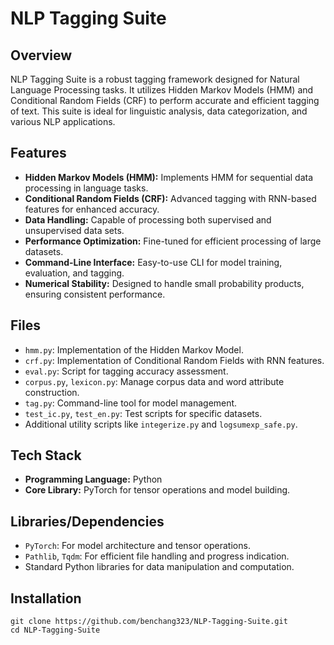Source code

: # NLP Tagging Suite

## Overview

NLP Tagging Suite is a robust tagging framework designed for Natural Language Processing tasks. It utilizes Hidden Markov Models (HMM) and Conditional Random Fields (CRF) to perform accurate and efficient tagging of text. This suite is ideal for linguistic analysis, data categorization, and various NLP applications.

## Features

- **Hidden Markov Models (HMM):** Implements HMM for sequential data processing in language tasks.
- **Conditional Random Fields (CRF):** Advanced tagging with RNN-based features for enhanced accuracy.
- **Data Handling:** Capable of processing both supervised and unsupervised data sets.
- **Performance Optimization:** Fine-tuned for efficient processing of large datasets.
- **Command-Line Interface:** Easy-to-use CLI for model training, evaluation, and tagging.
- **Numerical Stability:** Designed to handle small probability products, ensuring consistent performance.

## Files

- `hmm.py`: Implementation of the Hidden Markov Model.
- `crf.py`: Implementation of Conditional Random Fields with RNN features.
- `eval.py`: Script for tagging accuracy assessment.
- `corpus.py`, `lexicon.py`: Manage corpus data and word attribute construction.
- `tag.py`: Command-line tool for model management.
- `test_ic.py`, `test_en.py`: Test scripts for specific datasets.
- Additional utility scripts like `integerize.py` and `logsumexp_safe.py`.

## Tech Stack

- **Programming Language:** Python
- **Core Library:** PyTorch for tensor operations and model building.

## Libraries/Dependencies

- `PyTorch`: For model architecture and tensor operations.
- `Pathlib`, `Tqdm`: For efficient file handling and progress indication.
- Standard Python libraries for data manipulation and computation.

## Installation
```
git clone https://github.com/benchang323/NLP-Tagging-Suite.git
cd NLP-Tagging-Suite
```
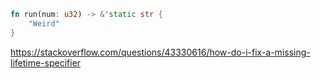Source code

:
 ```rust
fn run(num: u32) -> &'static str {
    "Weird"
}
```

https://stackoverflow.com/questions/43330616/how-do-i-fix-a-missing-lifetime-specifier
○ ○ ○
#### To do:
In the answer, the lines from the one containing "## Overview" to the end of the records above must be written out exactly, both ends included; the pictures must not appear.

#### Response to the exercise:
## Overview

NLP Tagging Suite is a robust tagging framework designed for Natural Language Processing tasks. It utilizes Hidden Markov Models (HMM) and Conditional Random Fields (CRF) to perform accurate and efficient tagging of text. This suite is ideal for linguistic analysis, data categorization, and various NLP applications.

## Features

- **Hidden Markov Models (HMM):** Implements HMM for sequential data processing in language tasks.
- **Conditional Random Fields (CRF):** Advanced tagging with RNN-based features for enhanced accuracy.
- **Data Handling:** Capable of processing both supervised and unsupervised data sets.
- **Performance Optimization:** Fine-tuned for efficient processing of large datasets.
- **Command-Line Interface:** Easy-to-use CLI for model training, evaluation, and tagging.
- **Numerical Stability:** Designed to handle small probability products, ensuring consistent performance.

## Files

- `hmm.py`: Implementation of the Hidden Markov Model.
- `crf.py`: Implementation of Conditional Random Fields with RNN features.
- `eval.py`: Script for tagging accuracy assessment.
- `corpus.py`, `lexicon.py`: Manage corpus data and word attribute construction.
- `tag.py`: Command-line tool for model management.
- `test_ic.py`, `test_en.py`: Test scripts for specific datasets.
- Additional utility scripts like `integerize.py` and `logsumexp_safe.py`.

## Tech Stack

- **Programming Language:** Python
- **Core Library:** PyTorch for tensor operations and model building.

## Libraries/Dependencies

- `PyTorch`: For model architecture and tensor operations.
- `Pathlib`, `Tqdm`: For efficient file handling and progress indication.
- Standard Python libraries for data manipulation and computation.

## Installation
```
git clone https://github.com/benchang323/NLP-Tagging-Suite.git
cd NLP-Tagging-Suite
```
Source code

:
 ```rust
fn run(num: u32) -> &'static str {
    "Weird"
}
```

https://stackoverflow.com/questions/43330616/how-do-i-fix-a-missing-lifetime-specifier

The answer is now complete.